Expectations of China further opening up its financial sector this year have boosted bankers’ and experts’ confidence in a broader use of the renminbi in global trade, investment and foreign reserves, as well as bets placed on a more flexibly floating exchange rate.
A survey done by the Bank of China published on Jan 31 indicated that last year, 76 percent of respondents from 3,134 overseas enterprises and 118 financial institutions in 25 countries and regions believed that the yuan will play a role as important as other major international currencies, including the US dollar, British pound, euro and Japanese yen.
That proportion increased from 72 percent from the annual survey in 2016, reflecting strengthened confidence in the yuan’s global usage, said the bank.
More than 60 percent of respondents indicated they will increase their use of yuan in global trade, investment and foreign reserves, according to the survey. In 2017, the yuan remained the world’s sixth-largest currency in payments and seventh-largest in foreign exchange reserves.
“The market’s demand for yuan-denominated assets will be huge in the future,” Zhang Qingsong, vice-president of the Bank of China, said at a news conference on Jan 31. Zhang said plans to launch crude oil futures in Shanghai will support the yuan’s use in setting commodity prices in global trading.
Other favorable conditions for strengthen the yuan’s international status include further implementation of the Belt and Road Initiative.

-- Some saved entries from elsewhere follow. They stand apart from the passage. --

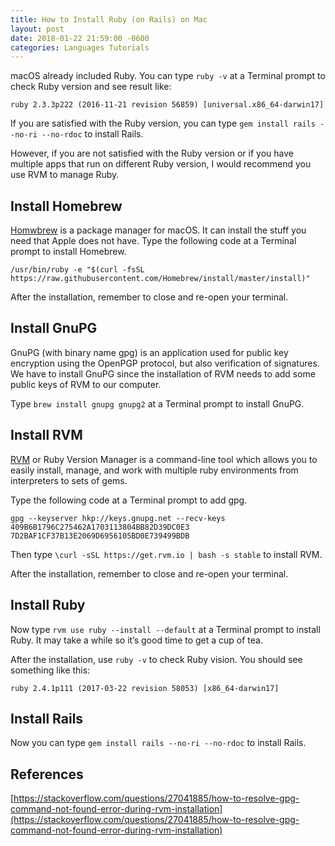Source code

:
 ```yaml
---
title: How to Install Ruby (on Rails) on Mac
layout: post
date: 2018-01-22 21:59:00 -0600
categories: Languages Tutorials
---
```


macOS already included Ruby. You can type `ruby -v` at a Terminal prompt to check Ruby version and see result like:

```
ruby 2.3.3p222 (2016-11-21 revision 56859) [universal.x86_64-darwin17]
```

If you are satisfied with the Ruby version, you can type `gem install rails --no-ri --no-rdoc` to install Rails.

However, if you are not satisfied with the Ruby version or if you have multiple apps that run on different Ruby version, I would recommend you use RVM to manage Ruby.

<!--more-->

## Install Homebrew

[Homwbrew](https://brew.sh/) is a package manager for macOS. It can install the stuff you need that Apple does not have. Type the following code at a Terminal prompt to install Homebrew.

```
/usr/bin/ruby -e "$(curl -fsSL https://raw.githubusercontent.com/Homebrew/install/master/install)"
```

After the installation, remember to close and re-open your terminal.

## Install GnuPG

GnuPG (with binary name gpg) is an application used for public key encryption using the OpenPGP protocol, but also verification of signatures. We have to install GnuPG since the installation of RVM needs to add some public keys of RVM to our computer.

Type `brew install gnupg gnupg2` at a Terminal prompt to install GnuPG.

## Install RVM

[RVM](https://rvm.io/) or Ruby Version Manager is a command-line tool which allows you to easily install, manage, and work with multiple ruby environments from interpreters to sets of gems.

Type the following code at a Terminal prompt to add gpg.

```
gpg --keyserver hkp://keys.gnupg.net --recv-keys 409B6B1796C275462A1703113804BB82D39DC0E3 7D2BAF1CF37B13E2069D6956105BD0E739499BDB
```

Then type `\curl -sSL https://get.rvm.io | bash -s stable` to install RVM.

After the installation, remember to close and re-open your terminal.

## Install Ruby

Now type `rvm use ruby --install --default` at a Terminal prompt to install Ruby. It may take a while so it’s good time to get a cup of tea.

After the installation, use `ruby -v` to check Ruby vision. You should see something like this:

```
ruby 2.4.1p111 (2017-03-22 revision 58053) [x86_64-darwin17]
```

## Install Rails

Now you can type `gem install rails --no-ri --no-rdoc` to install Rails.

## References

[https://stackoverflow.com/questions/27041885/how-to-resolve-gpg-command-not-found-error-during-rvm-installation](https://stackoverflow.com/questions/27041885/how-to-resolve-gpg-command-not-found-error-during-rvm-installation)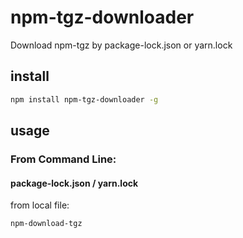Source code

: # npm-tgz-downloader

Download npm-tgz by package-lock.json or yarn.lock

## install

```bash
npm install npm-tgz-downloader -g
```

## usage

### From Command Line:

#### package-lock.json / yarn.lock

from local file:

```bash
npm-download-tgz
```
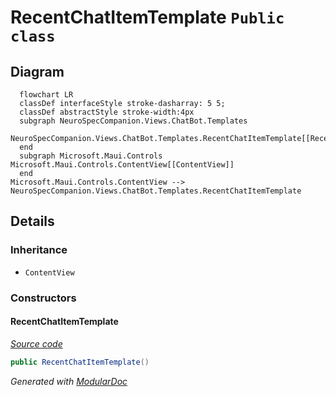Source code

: # RecentChatItemTemplate `Public class`

## Diagram
```mermaid
  flowchart LR
  classDef interfaceStyle stroke-dasharray: 5 5;
  classDef abstractStyle stroke-width:4px
  subgraph NeuroSpecCompanion.Views.ChatBot.Templates
  NeuroSpecCompanion.Views.ChatBot.Templates.RecentChatItemTemplate[[RecentChatItemTemplate]]
  end
  subgraph Microsoft.Maui.Controls
Microsoft.Maui.Controls.ContentView[[ContentView]]
  end
Microsoft.Maui.Controls.ContentView --> NeuroSpecCompanion.Views.ChatBot.Templates.RecentChatItemTemplate
```

## Details
### Inheritance
 - `ContentView`

### Constructors
#### RecentChatItemTemplate
[*Source code*](https://github.com///blob//NeuroSpecCompanion/Views/ChatBot/Templates/RecentChatItemTemplate.xaml.cs#L5)
```csharp
public RecentChatItemTemplate()
```

*Generated with* [*ModularDoc*](https://github.com/hailstorm75/ModularDoc)
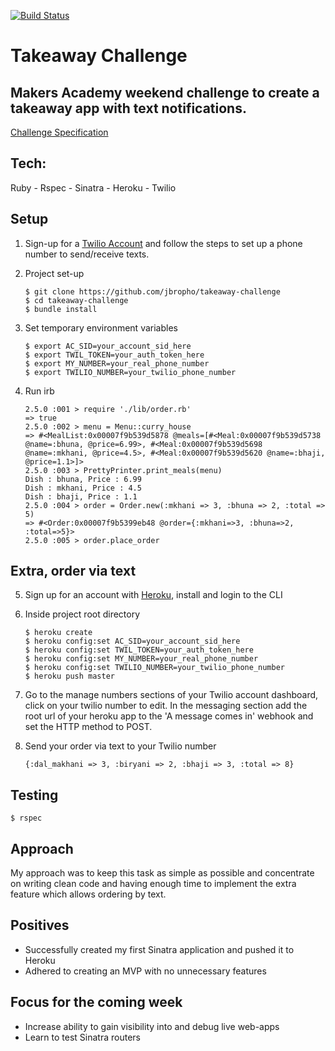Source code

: [![Build Status](https://travis-ci.org/jbropho/takeaway-challenge.svg?branch=master)](https://travis-ci.org/jbropho/takeaway-challenge)
# Takeaway Challenge
## Makers Academy weekend challenge to create a takeaway app with text notifications.
[Challenge Specification](https://github.com/makersacademy/takeaway-challenge)
## Tech:
Ruby - Rspec - Sinatra - Heroku - Twilio



## Setup

1. Sign-up for a [Twilio Account](https://www.twilio.com/) and follow
the steps to set up a phone number to send/receive texts.

2. Project set-up
      ```
      $ git clone https://github.com/jbropho/takeaway-challenge
      $ cd takeaway-challenge
      $ bundle install
      ```

3. Set temporary environment variables
      ```
      $ export AC_SID=your_account_sid_here
      $ export TWIL_TOKEN=your_auth_token_here
      $ export MY_NUMBER=your_real_phone_number
      $ export TWILIO_NUMBER=your_twilio_phone_number
      ```

4. Run irb

     ```
     2.5.0 :001 > require './lib/order.rb'
     => true
     2.5.0 :002 > menu = Menu::curry_house
     => #<MealList:0x00007f9b539d5878 @meals=[#<Meal:0x00007f9b539d5738 @name=:bhuna, @price=6.99>, #<Meal:0x00007f9b539d5698 @name=:mkhani, @price=4.5>, #<Meal:0x00007f9b539d5620 @name=:bhaji, @price=1.1>]>
     2.5.0 :003 > PrettyPrinter.print_meals(menu)
     Dish : bhuna, Price : 6.99
     Dish : mkhani, Price : 4.5
     Dish : bhaji, Price : 1.1
     2.5.0 :004 > order = Order.new(:mkhani => 3, :bhuna => 2, :total => 5)
     => #<Order:0x00007f9b5399eb48 @order={:mkhani=>3, :bhuna=>2, :total=>5}>
     2.5.0 :005 > order.place_order
     ```

## Extra, order via text
5. Sign up for an account with [Heroku](https://heroku.com), install and login to the CLI

6. Inside project root directory
    ```
    $ heroku create
    $ heroku config:set AC_SID=your_account_sid_here
    $ heroku config:set TWIL_TOKEN=your_auth_token_here
    $ heroku config:set MY_NUMBER=your_real_phone_number
    $ heroku config:set TWILIO_NUMBER=your_twilio_phone_number
    $ heroku push master
    ```

7. Go to the manage numbers sections of your Twilio account dashboard,
click on your twilio number to edit. In the messaging section add the root url of your heroku app to the 'A message comes in' webhook and set the HTTP method to POST.

8. Send your order via text to your Twilio number

   ```
   {:dal_makhani => 3, :biryani => 2, :bhaji => 3, :total => 8}
   ```

## Testing
  ```
  $ rspec
  ```
## Approach
My approach was to keep this task as simple as possible and concentrate on writing clean code and having enough time to implement the extra feature which allows ordering by text.


## Positives
* Successfully created my first Sinatra application and pushed it to Heroku
* Adhered to creating an MVP with no unnecessary features

## Focus for the coming week
* Increase ability to gain visibility into and debug live web-apps
* Learn to test Sinatra routers
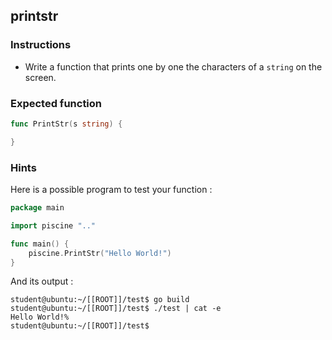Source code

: ## printstr

### Instructions

- Write a function that prints one by one the characters of a `string` on the screen.

### Expected function

```go
func PrintStr(s string) {

}
```

### Hints

Here is a possible program to test your function :

```go
package main

import piscine ".."

func main() {
	piscine.PrintStr("Hello World!")
}
```

And its output :

```console
student@ubuntu:~/[[ROOT]]/test$ go build
student@ubuntu:~/[[ROOT]]/test$ ./test | cat -e
Hello World!%
student@ubuntu:~/[[ROOT]]/test$
```
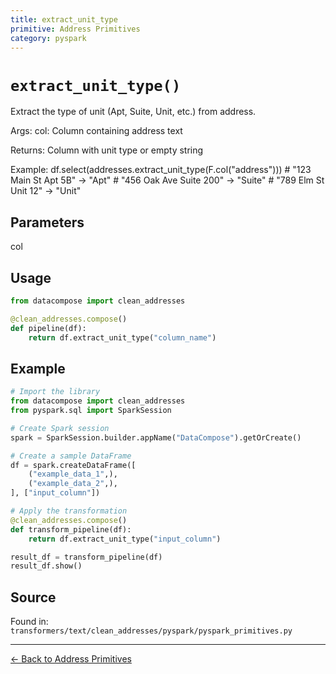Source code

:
 ```yaml
---
title: extract_unit_type
primitive: Address Primitives
category: pyspark
---
```


# `extract_unit_type()`

Extract the type of unit (Apt, Suite, Unit, etc.) from address.

Args:
    col: Column containing address text

Returns:
    Column with unit type or empty string

Example:
    df.select(addresses.extract_unit_type(F.col("address")))
    # "123 Main St Apt 5B" -> "Apt"
    # "456 Oak Ave Suite 200" -> "Suite"
    # "789 Elm St Unit 12" -> "Unit"

## Parameters

col

## Usage

```python
from datacompose import clean_addresses

@clean_addresses.compose()
def pipeline(df):
    return df.extract_unit_type("column_name")
```

## Example

```python
# Import the library
from datacompose import clean_addresses
from pyspark.sql import SparkSession

# Create Spark session
spark = SparkSession.builder.appName("DataCompose").getOrCreate()

# Create a sample DataFrame
df = spark.createDataFrame([
    ("example_data_1",),
    ("example_data_2",),
], ["input_column"])

# Apply the transformation
@clean_addresses.compose()
def transform_pipeline(df):
    return df.extract_unit_type("input_column")

result_df = transform_pipeline(df)
result_df.show()
```

## Source

Found in: `transformers/text/clean_addresses/pyspark/pyspark_primitives.py`

---
[← Back to Address Primitives](/primitives/addresses)
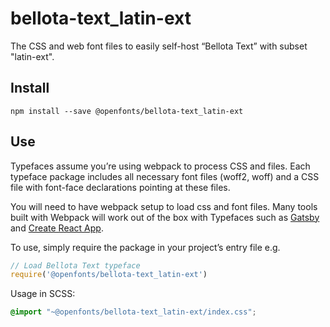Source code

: 
# bellota-text_latin-ext

The CSS and web font files to easily self-host “Bellota Text” with subset "latin-ext".

## Install

`npm install --save @openfonts/bellota-text_latin-ext`

## Use

Typefaces assume you’re using webpack to process CSS and files. Each typeface
package includes all necessary font files (woff2, woff) and a CSS file with
font-face declarations pointing at these files.

You will need to have webpack setup to load css and font files. Many tools built
with Webpack will work out of the box with Typefaces such as [Gatsby](https://github.com/gatsbyjs/gatsby)
and [Create React App](https://github.com/facebookincubator/create-react-app).

To use, simply require the package in your project’s entry file e.g.

```javascript
// Load Bellota Text typeface
require('@openfonts/bellota-text_latin-ext')
```

Usage in SCSS:
```scss
@import "~@openfonts/bellota-text_latin-ext/index.css";
```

That strong confidence in the yuan was expressed after China’s top representative delivered a speech last week at the World Economic Forum in Davos, Switzerland, saying the country will substantially open up the services and financial sectors and create a more attractive investment environment.
Wang Yongli, vice-chairman of China International Futures Co, told China Daily further opening-up of domestic financial markets and encouraging use of the yuan in international financial asset pricing and settlement are inevitable in boosting its global usage.
Experts forecast that the yuan’s exchange rate will remain relatively steady this year, but it will float more freely as the market plays a stronger role in deciding its value.
The yuan’s spot exchange rate for onshore trading strengthened to 6.2920 per dollar at the close on Jan 31, the highest since August 10, 2015. The currency has appreciated by 3.5 percent in the first month this year.